12.1. Definition#

Define the deviation from the mean to be \(X - \mu_X\). Let’s see what we expect that to be. By the linear function rule,

\[ E(X - \mu_X) = E(X) - \mu_X = \mu_X - \mu_X = 0 \]

For every random variable, the expected deviation from the mean is 0. The positive deviations exactly cancel out the negative ones.

This cancellation prevents us from understanding how big the deviations are regardless of their sign. But that’s what we need to measure, if we want to measure the distance between the random variable \(X\) and its expectation \(\mu_X\).

We have to get rid of the sign of the deviation somehow. One time-honored way of getting rid of the sign of a number is to take the absolute value. The other is to square the number. That’s the method we will use. As you will see, it results in a measure of spread that is crucial for understanding the sums and averages of large samples.

Measuring the rough size of the squared deviations has the advantage that it avoids cancellation between positive and negative errors. The disadvantage is that squared deviations have units that are difficult to understand. The measure of spread that we are about to define takes care of this problem.

12.1.1. Standard Deviation#

Let \(X\) be a random variable with expectation \(\mu_X\). The standard deviation of \(X\), denoted \(SD(X)\) or \(\sigma_X\), is the root mean square (rms) of deviations from the mean:

\[ SD(X) = \sigma_X = \sqrt{ E\big{(} (X-\mu_X)^2 \big{)} } \]

\(SD(X)\) has the same units as \(X\) and \(E(X)\). In this chapter we will make precise the sense in which the standard deviation measures the spread of the distribution of \(X\) about the center \(\mu_X\).

The quantity inside the square root is called the variance of \(X\) and has better computational properties than the SD. This turns out to be closely connected to the fact that by Pythagoras’ Theorem, squares of distances combine in useful ways.

\[ Var(X) = \sigma_X^2 = E\big{(} (X-\mu_X)^2 \big{)} \]

Almost invariably, we will calculate standard deviations by first finding the variance and then taking the square root.

Let’s try out the definition of the SD on a random variable \(X\) that has the distribution defined below.

x = make_array(3, 4, 5)
probs = make_array(0.2, 0.5, 0.3)
dist_X = Table().values(x).probability(probs)
dist_X
Value Probability
3 0.2
4 0.5
5 0.3
dist_X.ev()
4.1

Here are the squared deviations from the expectation \(E(X) = 4.1\).

sd_table = Table().with_columns(
    'x', dist_X.column(0),
    '(x - 4.1)**2', (dist_X.column(0)-4.1)**2,
    'P(X = x)', dist_X.column(1)
)
sd_table
x (x - 4.1)**2 P(X = x)
3 1.21 0.2
4 0.01 0.5
5 0.81 0.3

The standard deviation of \(X\) is the square root of the mean squared deviation.
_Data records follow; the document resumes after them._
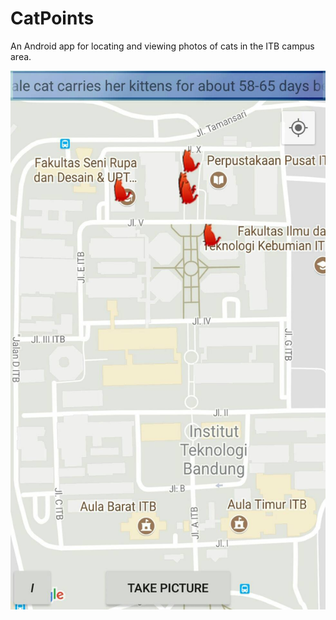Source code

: # CatPoints
An Android app for locating and viewing photos of cats in the ITB campus area.

![screenshot](https://github.com/resakemal/CatPoints/blob/master/Screenshot.jpg "App Screenshot")
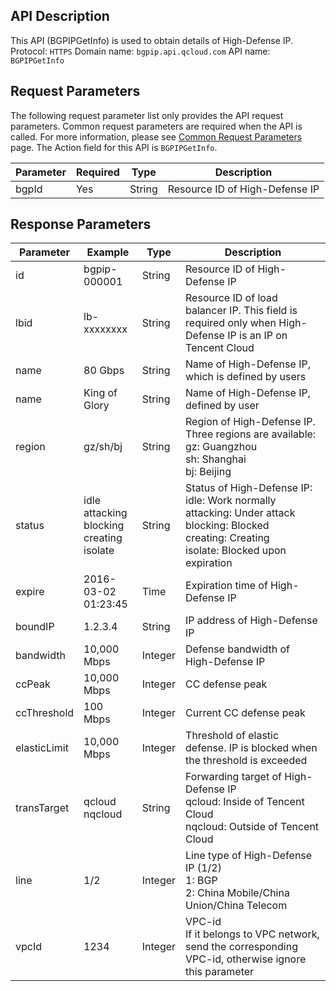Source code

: ## API Description
This API (BGPIPGetInfo) is used to obtain details of High-Defense IP.
Protocol: `HTTPS`
Domain name: `bgpip.api.qcloud.com`
API name: `BGPIPGetInfo`

## Request Parameters
The following request parameter list only provides the API request parameters. Common request parameters are required when the API is called. For more information, please see [Common Request Parameters](https://cloud.tencent.com/document/api/213/6976) page. The Action field for this API is `BGPIPGetInfo`.

| Parameter | Required | Type | Description |
|---------|---------|---------|---------|
| bgpId | Yes | String | Resource ID of High-Defense IP |

## Response Parameters

| Parameter | Example | Type | Description |
|---------|---------|---------|---------|
| id | bgpip-000001 | String | Resource ID of High-Defense IP |
| lbid | lb-xxxxxxxx | String | Resource ID of load balancer IP. This field is required only when High-Defense IP is an IP on Tencent Cloud |
| name | 80 Gbps | String | Name of High-Defense IP, which is defined by users |
| name | King of Glory | String | Name of High-Defense IP, defined by user |
| region | gz/sh/bj | String | Region of High-Defense IP.</br>Three regions are available:</br>gz: Guangzhou</br>sh: Shanghai</br>bj: Beijing |
| status | idle</br>attacking</br>blocking</br>creating</br>isolate | String | Status of High-Defense IP:</br>idle: Work normally</br>attacking: Under attack</br>blocking: Blocked</br>creating: Creating</br>isolate: Blocked upon expiration |
| expire | 2016-03-02</br>01:23:45 | Time | Expiration time of High-Defense IP |
| boundIP | 1.2.3.4 | String | IP address of High-Defense IP |
| bandwidth | 10,000 Mbps | Integer | Defense bandwidth of High-Defense IP |
| ccPeak | 10,000 Mbps | Integer | CC defense peak |
| ccThreshold | 100 Mbps | Integer | Current CC defense peak |
| elasticLimit | 10,000 Mbps | Integer | Threshold of elastic defense. IP is blocked when the threshold is exceeded |
| transTarget | qcloud</br>nqcloud | String | Forwarding target of High-Defense IP</br>qcloud: Inside of Tencent Cloud</br>nqcloud: Outside of Tencent Cloud |
| line | 1/2 | Integer | Line type of High-Defense IP (1/2)</br>1: BGP</br>2: China Mobile/China Union/China Telecom |
| vpcId | 1234 | Integer | VPC-id</br>If it belongs to VPC network, send the corresponding VPC-id, otherwise ignore this parameter |

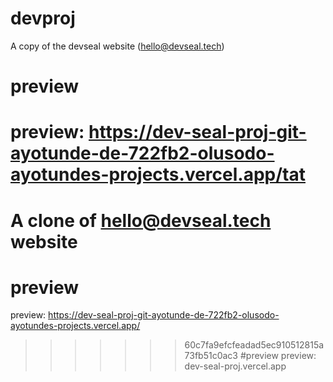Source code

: 
# devproj
A copy of the devseal website (hello@devseal.tech)

# preview
preview: https://dev-seal-proj-git-ayotunde-de-722fb2-olusodo-ayotundes-projects.vercel.app/tat
=======
# A clone of hello@devseal.tech website
# preview
preview: https://dev-seal-proj-git-ayotunde-de-722fb2-olusodo-ayotundes-projects.vercel.app/
>>>>>>> 60c7fa9efcfeadad5ec910512815a73fb51c0ac3
#preview
preview: dev-seal-proj.vercel.app

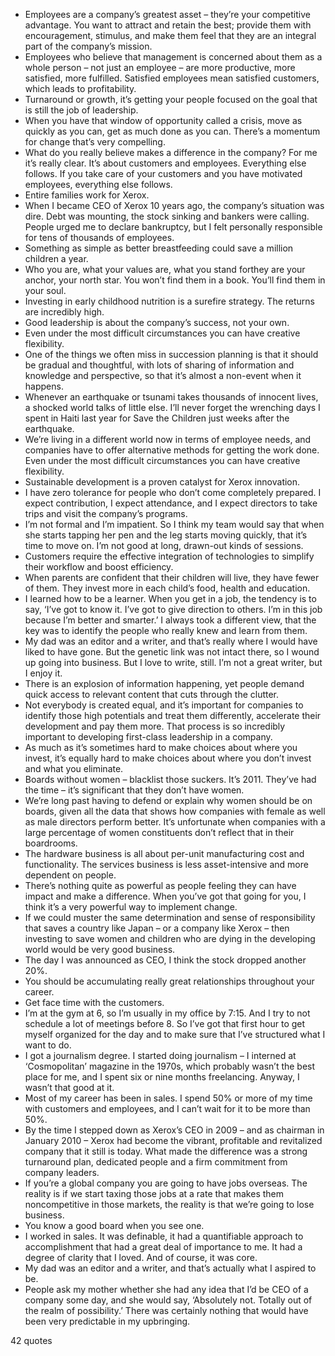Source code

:  - Employees are a company’s greatest asset – they’re your competitive advantage. You want to attract and retain the best; provide them with encouragement, stimulus, and make them feel that they are an integral part of the company’s mission.
 - Employees who believe that management is concerned about them as a whole person – not just an employee – are more productive, more satisfied, more fulfilled. Satisfied employees mean satisfied customers, which leads to profitability.
 - Turnaround or growth, it’s getting your people focused on the goal that is still the job of leadership.
 - When you have that window of opportunity called a crisis, move as quickly as you can, get as much done as you can. There’s a momentum for change that’s very compelling.
 - What do you really believe makes a difference in the company? For me it’s really clear. It’s about customers and employees. Everything else follows. If you take care of your customers and you have motivated employees, everything else follows.
 - Entire families work for Xerox.
 - When I became CEO of Xerox 10 years ago, the company’s situation was dire. Debt was mounting, the stock sinking and bankers were calling. People urged me to declare bankruptcy, but I felt personally responsible for tens of thousands of employees.
 - Something as simple as better breastfeeding could save a million children a year.
 - Who you are, what your values are, what you stand forthey are your anchor, your north star. You won’t find them in a book. You’ll find them in your soul.
 - Investing in early childhood nutrition is a surefire strategy. The returns are incredibly high.
 - Good leadership is about the company’s success, not your own.
 - Even under the most difficult circumstances you can have creative flexibility.
 - One of the things we often miss in succession planning is that it should be gradual and thoughtful, with lots of sharing of information and knowledge and perspective, so that it’s almost a non-event when it happens.
 - Whenever an earthquake or tsunami takes thousands of innocent lives, a shocked world talks of little else. I’ll never forget the wrenching days I spent in Haiti last year for Save the Children just weeks after the earthquake.
 - We’re living in a different world now in terms of employee needs, and companies have to offer alternative methods for getting the work done. Even under the most difficult circumstances you can have creative flexibility.
 - Sustainable development is a proven catalyst for Xerox innovation.
 - I have zero tolerance for people who don’t come completely prepared. I expect contribution, I expect attendance, and I expect directors to take trips and visit the company’s programs.
 - I’m not formal and I’m impatient. So I think my team would say that when she starts tapping her pen and the leg starts moving quickly, that it’s time to move on. I’m not good at long, drawn-out kinds of sessions.
 - Customers require the effective integration of technologies to simplify their workflow and boost efficiency.
 - When parents are confident that their children will live, they have fewer of them. They invest more in each child’s food, health and education.
 - I learned how to be a learner. When you get in a job, the tendency is to say, ‘I’ve got to know it. I’ve got to give direction to others. I’m in this job because I’m better and smarter.’ I always took a different view, that the key was to identify the people who really knew and learn from them.
 - My dad was an editor and a writer, and that’s really where I would have liked to have gone. But the genetic link was not intact there, so I wound up going into business. But I love to write, still. I’m not a great writer, but I enjoy it.
 - There is an explosion of information happening, yet people demand quick access to relevant content that cuts through the clutter.
 - Not everybody is created equal, and it’s important for companies to identify those high potentials and treat them differently, accelerate their development and pay them more. That process is so incredibly important to developing first-class leadership in a company.
 - As much as it’s sometimes hard to make choices about where you invest, it’s equally hard to make choices about where you don’t invest and what you eliminate.
 - Boards without women – blacklist those suckers. It’s 2011. They’ve had the time – it’s significant that they don’t have women.
 - We’re long past having to defend or explain why women should be on boards, given all the data that shows how companies with female as well as male directors perform better. It’s unfortunate when companies with a large percentage of women constituents don’t reflect that in their boardrooms.
 - The hardware business is all about per-unit manufacturing cost and functionality. The services business is less asset-intensive and more dependent on people.
 - There’s nothing quite as powerful as people feeling they can have impact and make a difference. When you’ve got that going for you, I think it’s a very powerful way to implement change.
 - If we could muster the same determination and sense of responsibility that saves a country like Japan – or a company like Xerox – then investing to save women and children who are dying in the developing world would be very good business.
 - The day I was announced as CEO, I think the stock dropped another 20%.
 - You should be accumulating really great relationships throughout your career.
 - Get face time with the customers.
 - I’m at the gym at 6, so I’m usually in my office by 7:15. And I try to not schedule a lot of meetings before 8. So I’ve got that first hour to get myself organized for the day and to make sure that I’ve structured what I want to do.
 - I got a journalism degree. I started doing journalism – I interned at ‘Cosmopolitan’ magazine in the 1970s, which probably wasn’t the best place for me, and I spent six or nine months freelancing. Anyway, I wasn’t that good at it.
 - Most of my career has been in sales. I spend 50% or more of my time with customers and employees, and I can’t wait for it to be more than 50%.
 - By the time I stepped down as Xerox’s CEO in 2009 – and as chairman in January 2010 – Xerox had become the vibrant, profitable and revitalized company that it still is today. What made the difference was a strong turnaround plan, dedicated people and a firm commitment from company leaders.
 - If you’re a global company you are going to have jobs overseas. The reality is if we start taxing those jobs at a rate that makes them noncompetitive in those markets, the reality is that we’re going to lose business.
 - You know a good board when you see one.
 - I worked in sales. It was definable, it had a quantifiable approach to accomplishment that had a great deal of importance to me. It had a degree of clarity that I loved. And of course, it was core.
 - My dad was an editor and a writer, and that’s actually what I aspired to be.
 - People ask my mother whether she had any idea that I’d be CEO of a company some day, and she would say, ‘Absolutely not. Totally out of the realm of possibility.’ There was certainly nothing that would have been very predictable in my upbringing.

42 quotes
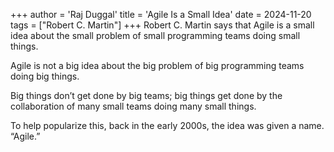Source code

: +++
author = 'Raj Duggal'
title = 'Agile Is a Small Idea'
date = 2024-11-20
tags = ["Robert C. Martin"]
+++
Robert C. Martin says that Agile is a small idea about the small problem of small programming teams doing small things.

Agile is not a big idea about the big problem of big programming teams doing big things.

Big things don’t get done by big teams; big things get done by the collaboration of many small teams doing many small things.

To help popularize this, back in the early 2000s, the idea was given a name. “Agile.”
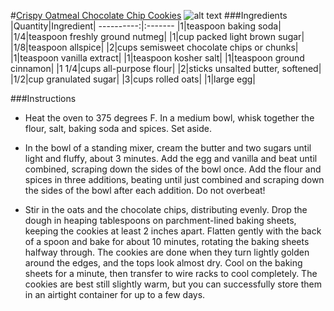 #[Crispy Oatmeal Chocolate Chip Cookies](http://food52.com/recipes/5804-crispy-oatmeal-chocolate-chip-cookies)
![alt text](https://images.food52.com/gTRI_wmP9128DJSrkQpiE8uIlvY=/753x502/f65ae839-b9df-4fc6-b287-d9885a824809--4812454762_9c21356437_z.jpg)
###Ingredients
|Quantity|Ingredient|
----------:|:-------
|1|teaspoon baking soda|
|1/4|teaspoon freshly ground nutmeg|
|1|cup packed light brown sugar|
|1/8|teaspoon allspice|
|2|cups semisweet chocolate chips or chunks|
|1|teaspoon vanilla extract|
|1|teaspoon kosher salt|
|1|teaspoon ground cinnamon|
|1 1/4|cups all-purpose flour|
|2|sticks unsalted butter, softened|
|1/2|cup granulated sugar|
|3|cups rolled oats|
|1|large egg|

###Instructions

* Heat the oven to 375 degrees F. In a medium bowl, whisk together the flour, salt, baking soda and spices. Set aside.

* In the bowl of a standing mixer, cream the butter and two sugars until light and fluffy, about 3 minutes. Add the egg and vanilla and beat until combined, scraping down the sides of the bowl once. Add the flour and spices in three additions, beating until just combined and scraping down the sides of the bowl after each addition. Do not overbeat!

* Stir in the oats and the chocolate chips, distributing evenly. Drop the dough in heaping tablespoons on parchment-lined baking sheets, keeping the cookies at least 2 inches apart. Flatten gently with the back of a spoon and bake for about 10 minutes, rotating the baking sheets halfway through. The cookies are done when they turn lightly golden around the edges, and the tops look almost dry. Cool on the baking sheets for a minute, then transfer to wire racks to cool completely. The cookies are best still slightly warm, but you can successfully store them in an airtight container for up to a few days.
The calculation below shows that its numerical value is \(SD(X) = 0.7\).

sd_X = np.sqrt(sum(sd_table.column(1)*sd_table.column(2)))
sd_X
0.7

The prob140 method sd applied to a distribution object returns the standard deviation, saving you the calculation above.

dist_X.sd()
0.7

Quick Check

The random variable \(X\) has distribution given by \(P(X = -2) = 0.3\), \(P(X = 2) = 0.5\), and \(P(X = 3) = 0.2\).

(a) Find \(E(X)\).

(b) Apply the definition of standard deviation to find \(SD(X)\).

We now know how to calculate the SD. But we don’t yet have a good understanding of what it does. Let’s start developing a few properties that it ought to have. Then we can check if it has them.

First, the SD of a constant should be 0. You should check that this is indeed what the definition implies.

12.1.2. Shifting and Scaling#

The SD is a measure of spread. It’s natural to want measures of spread to remain unchanged if we just shift a probability histogram to the left or right. Such a shift occurs when we add a constant to a random variable. The figure below shows the distribution of the same \(X\) as above, along with the distribution of \(X+5\). It is clear that \(X+5\) should have the same SD as \(X\).

dist2 = Table().values(x+5).probability(probs)
Plots('X', dist_X, 'X+5', dist2)
../../_images/01_Definition_17_0.png

On the other hand, multiplying \(X\) by a constant results in a distribution that should have a different spread. Here is the distribution of \(X\) along with the distribution of \(4X\). The spread of the distribution of \(4X\) appears to be four times as large as that of \(X\).

dist3 = Table().values(4*x).probability(probs)
Plots('X', dist_X, '4X', dist3 )
plt.xlim(0, 40);
../../_images/01_Definition_19_01.png

Multiplying by \(-4\) should have the same effect on the spread as multiplying by 4, as the figure below shows. One histogram is just the mirror image of the other about the vertical axis at 0. There is no change in spread.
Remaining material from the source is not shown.